You are viewing a plain text version of this content. The canonical link for it is here.
Posted to commits@tvm.apache.org by GitBox <gi...@apache.org> on 2020/12/16 09:23:23 UTC
[GitHub] [tvm] insop commented on issue #7102: [TOPI] batch_matmul cannot use and / or / not operator to Expr

insop commented on issue #7102:
URL: https://github.com/apache/tvm/issues/7102#issuecomment-745977528


   @tsupei , @zhiics 
   
   How about this? by this, we can test.
   Patch is [here](https://github.com/insop/incubator-tvm/commit/9b7b1589f4a05a739e19652b7a2705e4bfc7bfcb.patch).
   
   ```
   From 9b7b1589f4a05a739e19652b7a2705e4bfc7bfcb Mon Sep 17 00:00:00 2001
   From: Insop Song <in...@gmail.com>
   Date: Wed, 16 Dec 2020 01:19:04 -0800
   Subject: [PATCH] Add test to dynamic batch matmul
   
   ---
    .../topi/python/test_topi_batch_matmul.py     | 38 ++++++++++++++++---
    1 file changed, 32 insertions(+), 6 deletions(-)
   
   diff --git a/tests/python/topi/python/test_topi_batch_matmul.py b/tests/python/topi/python/test_topi_batch_matmul.py
   index e939f6c21..be6552f03 100644
   --- a/tests/python/topi/python/test_topi_batch_matmul.py
   +++ b/tests/python/topi/python/test_topi_batch_matmul.py
   @@ -32,10 +32,24 @@ _batch_matmul_implement = {
    }
    
    
   -def verify_batch_matmul(x_batch, y_batch, M, N, K):
   -    x = te.placeholder((x_batch, M, K), name="x")

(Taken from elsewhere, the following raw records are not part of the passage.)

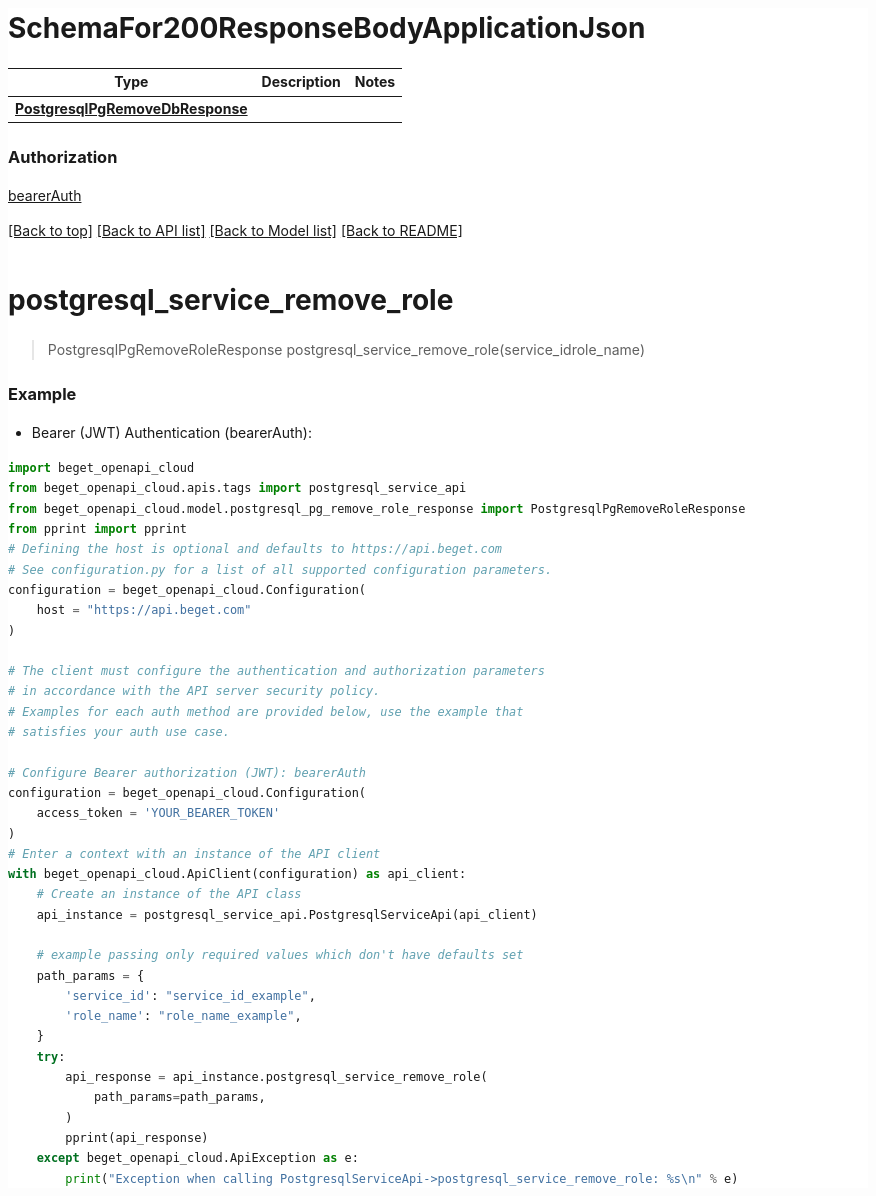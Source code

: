 # SchemaFor200ResponseBodyApplicationJson
Type | Description  | Notes
------------- | ------------- | -------------
[**PostgresqlPgRemoveDbResponse**](../../models/PostgresqlPgRemoveDbResponse.md) |  | 


### Authorization

[bearerAuth](../../../README.md#bearerAuth)

[[Back to top]](#__pageTop) [[Back to API list]](../../../README.md#documentation-for-api-endpoints) [[Back to Model list]](../../../README.md#documentation-for-models) [[Back to README]](../../../README.md)

# **postgresql_service_remove_role**
<a name="postgresql_service_remove_role"></a>
> PostgresqlPgRemoveRoleResponse postgresql_service_remove_role(service_idrole_name)



### Example

* Bearer (JWT) Authentication (bearerAuth):
```python
import beget_openapi_cloud
from beget_openapi_cloud.apis.tags import postgresql_service_api
from beget_openapi_cloud.model.postgresql_pg_remove_role_response import PostgresqlPgRemoveRoleResponse
from pprint import pprint
# Defining the host is optional and defaults to https://api.beget.com
# See configuration.py for a list of all supported configuration parameters.
configuration = beget_openapi_cloud.Configuration(
    host = "https://api.beget.com"
)

# The client must configure the authentication and authorization parameters
# in accordance with the API server security policy.
# Examples for each auth method are provided below, use the example that
# satisfies your auth use case.

# Configure Bearer authorization (JWT): bearerAuth
configuration = beget_openapi_cloud.Configuration(
    access_token = 'YOUR_BEARER_TOKEN'
)
# Enter a context with an instance of the API client
with beget_openapi_cloud.ApiClient(configuration) as api_client:
    # Create an instance of the API class
    api_instance = postgresql_service_api.PostgresqlServiceApi(api_client)

    # example passing only required values which don't have defaults set
    path_params = {
        'service_id': "service_id_example",
        'role_name': "role_name_example",
    }
    try:
        api_response = api_instance.postgresql_service_remove_role(
            path_params=path_params,
        )
        pprint(api_response)
    except beget_openapi_cloud.ApiException as e:
        print("Exception when calling PostgresqlServiceApi->postgresql_service_remove_role: %s\n" % e)
```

   -    y = te.placeholder((y_batch, N, K), name="y")
   -    dtype = x.dtype
   +def verify_batch_matmul(x_batch, y_batch, M, N, K, dynamic=False, debug=False):
   +
   +    if not dynamic:
   +        x = te.placeholder((x_batch, M, K), name="x")
   +        y = te.placeholder((y_batch, N, K), name="y")
   +        dtype = x.dtype
   +    else:
   +        assert x_batch == y_batch or x_batch == 1 or y_batch == 1
   +        batch_size = max(x_batch, y_batch)
   +        dynamic_batch_size = te.var("dynamic_batch_size")
   +        dynamic_M = te.var("dynamic_M")
   +        dynamic_N = te.var("dynamic_N")
   +        dynamic_K = te.var("dynamic_K")
   +
   +        x = te.placeholder((dynamic_batch_size, dynamic_M, dynamic_K), name="x")
   +        y = te.placeholder((dynamic_batch_size, dynamic_N, dynamic_K), name="y")
   +        dtype = x.dtype
   +
    
        # use memoize to pickle the test data for next time use
        @memoize("topi.tests.test_topi_batch_matmul")
   @@ -53,10 +67,19 @@ def verify_batch_matmul(x_batch, y_batch, M, N, K):
            with tvm.target.Target(device):
                fcompute, fschedule = tvm.topi.testing.dispatch(device, _batch_matmul_implement)
                out = fcompute(x, y)
   -            s = fschedule([out])
   +            if not dynamic:
   +                s = fschedule([out])
   +                out_shape = out.shape
   +            else:
   +                s = te.create_schedule(out.op)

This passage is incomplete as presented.